Finement détaillé, O.J Simpson Made in America donne à voir le parcours d'un être, d'une famille, d'une communauté. La question noire américaine, de l'identité, de la classe sociale et du système judiciaire américain, rien n'est laissé au hasard et chaque entretien amène le spectateur à confirmer ses propres convictions un instant pour mieux les infirmer l'instant d'après. Qui est O.J Simpson ? Un manipulateur ? Un jeune homme noyé dans la gloire du football américain et le star-system, aveuglé par la quête d'une reconnaissance qu'il souhaite toujours plus grande ? Un assassin pervers, un sociopathe ou une victime de racisme contre qui la police aurait comploté ? D'une ampleur colossale, le procès met en avant la question raciale -à laquelle le jeune sportif, à l'époque, refusait d'accorder une importance quelconque- et pose la question suivante : valait-il mieux condamner O.J Simpson au risque de décevoir -une fois de plus- la communauté noire américaine ou fallait-il faire le choix de relâcher un très probable assassin afin de redonner foi en la justice à toute une communauté qui avait besoin de sentir soutenue ?
Sous la forme du tourbillon médiatique, le documentaire amène réflexions et frissons et fait osciller le spectateur entre fascination et répulsion pour mieux le ramener à ses propres pulsions scopiques et morbides. Le double meurtre de Nicole Brown et de son ami aura permis à O.J Simpson une triste gloire quand celle-ci aurait pu n'être que celle d'un sportif exemplaire.
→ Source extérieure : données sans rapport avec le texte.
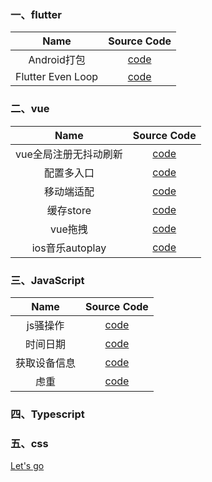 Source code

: ### 一、flutter
Name | Source Code
:-:|:-:
Android打包 | [code](https://github.com/Givingcode/Work-summary/blob/master/src/Flutter/android%E6%89%93%E5%8C%85.md)
Flutter Even Loop | [code](https://github.com/Givingcode/Work-summary/blob/master/src/Flutter/Dart%20Even%20Loop.dart)
### 二、vue
Name | Source Code
:-:|:-:
vue全局注册无抖动刷新 | [code](https://github.com/Givingcode/Work-summary/blob/master/src/web%E5%89%8D%E7%AB%AF/%E5%85%A8%E5%B1%80%E6%B3%A8%E5%86%8C%E6%97%A0%E6%8A%96%E5%8A%A8%E5%88%B7%E6%96%B0.vue)
配置多入口 | [code](https://github.com/Givingcode/Work-summary/blob/master/src/web%E5%89%8D%E7%AB%AF/vue%E9%85%8D%E7%BD%AE%E5%A4%9A%E5%85%A5%E5%8F%A3.md)
移动端适配 | [code](https://github.com/Givingcode/Work-summary/blob/master/src/web%E5%89%8D%E7%AB%AF/%E7%A7%BB%E5%8A%A8%E7%AB%AF%E9%80%82%E9%85%8D.md)
缓存store | [code](https://github.com/Givingcode/Work-summary/blob/master/src/web%E5%89%8D%E7%AB%AF/vue%E7%BC%93%E5%AD%98store.vue)
vue拖拽 | [code](https://github.com/Givingcode/Work-summary/blob/master/src/web%E5%89%8D%E7%AB%AF/%E6%8B%96%E6%8B%BD.vue)
ios音乐autoplay | [code](https://github.com/Givingcode/Work-summary/blob/master/src/web%E5%89%8D%E7%AB%AF/ios%E9%9F%B3%E4%B9%90autoplay.md)
### 三、JavaScript
Name | Source Code
:-:|:-:
js骚操作 | [code](https://github.com/Givingcode/Work-summary/blob/master/src/web%E5%89%8D%E7%AB%AF/js%E9%AA%9A%E6%93%8D%E4%BD%9C.md)
时间日期 | [code](https://github.com/Givingcode/Work-summary/blob/master/src/web%E5%89%8D%E7%AB%AF/%E6%97%B6%E9%97%B4%E6%97%A5%E6%9C%9F.md)
获取设备信息 | [code](https://github.com/Givingcode/Work-summary/blob/master/src/web%E5%89%8D%E7%AB%AF/js%E8%8E%B7%E5%8F%96%E6%B5%8F%E8%A7%88%E5%99%A8%E4%BF%A1%E6%81%AF.js)
虑重 | [code](https://github.com/Givingcode/Work-summary/blob/master/src/web%E5%89%8D%E7%AB%AF/%E8%99%91%E9%87%8D.md)
### 四、Typescript

### 五、css
[Let's go](https://github.com/Givingcode/Work-summary/blob/master/doc/css-summary.md)
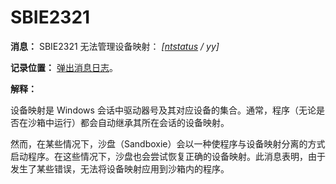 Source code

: # SBIE2321

**消息：** SBIE2321 无法管理设备映射： _[[ntstatus](NtStatusCodes.md) / yy]_

**记录位置：** [弹出消息日志](PopupMessageLog.md)。

**解释：**

设备映射是 Windows 会话中驱动器号及其对应设备的集合。通常，程序（无论是否在沙箱中运行）都会自动继承其所在会话的设备映射。

然而，在某些情况下，沙盘（Sandboxie）会以一种使程序与设备映射分离的方式启动程序。在这些情况下，沙盘也会尝试恢复正确的设备映射。此消息表明，由于发生了某些错误，无法将设备映射应用到沙箱内的程序。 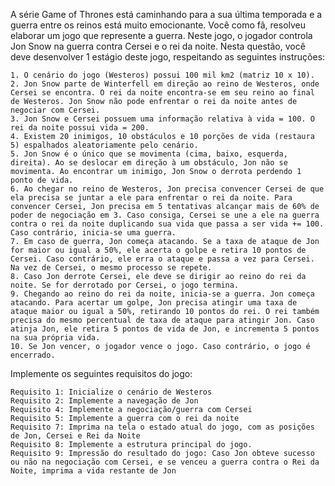 A série Game of Thrones está caminhando para a sua última temporada e a guerra entre os reinos está muito emocionante. Você como fã, resolveu elaborar um jogo que represente a guerra. Neste jogo, o jogador controla Jon Snow na guerra contra Cersei e o rei da noite. Nesta questão, você deve desenvolver 1 estágio deste jogo, respeitando as seguintes instruções:

    1. O cenário do jogo (Westeros) possui 100 mil km2 (matriz 10 x 10).
    2. Jon Snow parte de Winterfell em direção ao reino de Westeros, onde Cersei se encontra. O rei da noite encontra-se em seu reino ao final de Westeros. Jon Snow não pode enfrentar o rei da noite antes de negociar com Cersei.
    3. Jon Snow e Cersei possuem uma informação relativa à vida = 100. O rei da noite possui vida = 200.
    4. Existem 20 inimigos, 10 obstáculos e 10 porções de vida (restaura 5) espalhados aleatoriamente pelo cenário.
    5. Jon Snow é o único que se movimenta (cima, baixo, esquerda, direita). Ao se deslocar em direção à um obstáculo, Jon não se movimenta. Ao encontrar um inimigo, Jon Snow o derrota perdendo 1 ponto de vida.
    6. Ao chegar no reino de Westeros, Jon precisa convencer Cersei de que ela precisa se juntar a ele para enfrentar o rei da noite. Para convencer Cersei, Jon precisa em 5 tentativas alcançar mais de 60% de poder de negociação em 3. Caso consiga, Cersei se une a ele na guerra contra o rei da noite duplicando sua vida que passa a ser vida += 100. Caso contrário, inicia-se uma guerra.
    7. Em caso de guerra, Jon começa atacando. Se a taxa de ataque de Jon for maior ou igual a 50%, ele acerta o golpe e retira 10 pontos de Cersei. Caso contrário, ele erra o ataque e passa a vez para Cersei. Na vez de Cersei, o mesmo processo se repete.
    8. Caso Jon derrote Cersei, ele deve se dirigir ao reino do rei da noite. Se for derrotado por Cersei, o jogo termina.
    9. Chegando ao reino do rei da noite, inicia-se a guerra. Jon começa atacando. Para acertar um golpe, Jon precisa atingir uma taxa de ataque maior ou igual a 50%, retirando 10 pontos do rei. O rei também precisa do mesmo percentual de taxa de ataque para atingir Jon. Caso atinja Jon, ele retira 5 pontos de vida de Jon, e incrementa 5 pontos na sua própria vida.
    10. Se Jon vencer, o jogador vence o jogo. Caso contrário, o jogo é encerrado.

Implemente os seguintes requisitos do jogo:

    Requisito 1: Inicialize o cenário de Westeros
    Requisito 2: Implemente a navegação de Jon
    Requisito 4: Implemente a negociação/guerra com Cersei
    Requisito 5: Implemente a guerra com o rei da noite
    Requisito 7: Imprima na tela o estado atual do jogo, com as posições de Jon, Cersei e Rei da Noite
    Requisito 8: Implemente a estrutura principal do jogo.
    Requisito 9: Impressão do resultado do jogo: Caso Jon obteve sucesso ou não na negociação com Cersei, e se venceu a guerra contra o Rei da Noite, imprima a vida restante de Jon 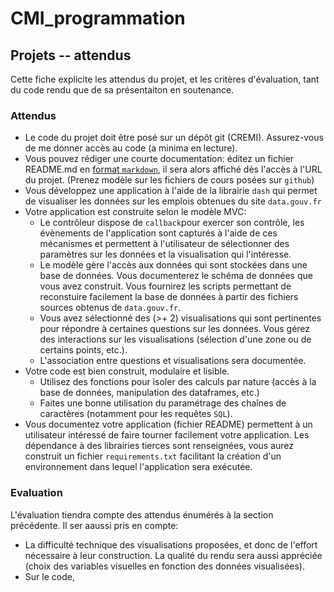 # CMI_programmation

## Projets -- attendus

Cette fiche explicite les attendus du projet, et les critères d'évaluation, tant du code rendu que de sa présentaiton en soutenance.

### Attendus

* Le code du projet doit être posé sur un dépôt git (CREMI). Assurez-vous de me donner accès au code (a minima en lecture).
* Vous pouvez rédiger une courte documentation: éditez un fichier README.md en [format `markdown`](https://www.markdownguide.org/basic-syntax/), il sera alors affiché dès l'accès à l'URL du projet. (Prenez modèle sur les fichiers de cours posées sur `github`)
* Vous développez une application à l'aide de la librairie `dash` qui permet de visualiser les données sur les emplois obtenues du site `data.gouv.fr`
* Votre application est construite selon le modèle MVC:
    * Le contrôleur dispose de `callback`pour exercer son contrôle, les évènements de l'application sont capturés à l'aide de ces mécanismes et permettent à l'utilisateur de sélectionner des paramètres sur les données et la visualisation qui l'intéresse.
    * Le modèle gère l'accès aux données qui sont stockées dans une base de données. Vous documenterez le schéma de données que vous avez construit. Vous fournirez les scripts permettant de reconstuire facilement la base de données à partir des fichiers sources obtenus de `data.gouv.fr`.
    * Vous avez sélectionné des (>+ 2) visualisations qui sont pertinentes pour répondre à certaines questions sur les données. Vous gérez des interactions sur les visualisations (sélection d'une zone ou de certains points, etc.).
    * L'association entre questions et visualisations sera documentée.
* Votre code est bien construit, modulaire et lisible.
    * Utilisez des fonctions pour isoler des calculs par nature (accès à la base de données, manipulation des dataframes, etc.)
    * Faites une bonne utilisation du paramétrage des chaînes de caractères (notamment pour les requêtes `SQL`).
* Vous documentez votre application (fichier README) permettent à un utilisateur intéressé de faire tourner facilement votre application. Les dépendance à des librairies tierces sont renseignées, vous aurez construit un fichier `requirements.txt` facilitant la création d'un environnement dans lequel l'application sera exécutée.

### Evaluation

L'évaluation tiendra compte des attendus énumérés à la section précédente. Il ser aaussi pris en compte:

* La difficulté technique des visualisations proposées, et donc de l'effort nécessaire à leur construction. La qualité du rendu sera aussi appréciée (choix des variables visuelles en fonction des données visualisées).
* Sur le code,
Qui de l'homme ou du système a broyé l'autre ? Utilisé pour la dimension spectaculaire de son personnage par les médias et les grandes marques, O.J Simpson apparaît comme le reflet de l'Amérique, à la fois dans ce qu'elle a de meilleur et dans ce qu'elle a de pire.
Les cinq chapitres composant cette fresque s'équilibrent entre une esthétique documentaire et celle d'émissions spécialisées dans les faits divers. Elle s'articule entre images d'archives et entretiens, et joue le jeu de la neutralité, question cruciale lorsqu'il s'agit de sujets aussi délicats que ceux évoqués ici. A mi-chemin entre la fonction informative et la forme de la série, elle informe autant qu'elle tient en haleine le spectateur impatient de connaître ce que contient l'épisode suivant. Bien que la sentence finale soit connue de tous, les nombreux aspects sociaux, historiques et dramatiques exposés dans cette sombre histoire ont tout d'un scénario de fiction bien ficelé et permettent un jonglage entre les sujets et les différents medias dont la maîtrise et l'équilibre ne peuvent qu'être soulignés. Au de-là de raconter un procès, ce documentaire en récupère les codes et devient un véritable plaidoyer, se mettant tour à tour du point de vue des victimes et de l'accusé, laissant au spectateur un libre arbitre plus qu'appréciable sur le(s) sujet(s).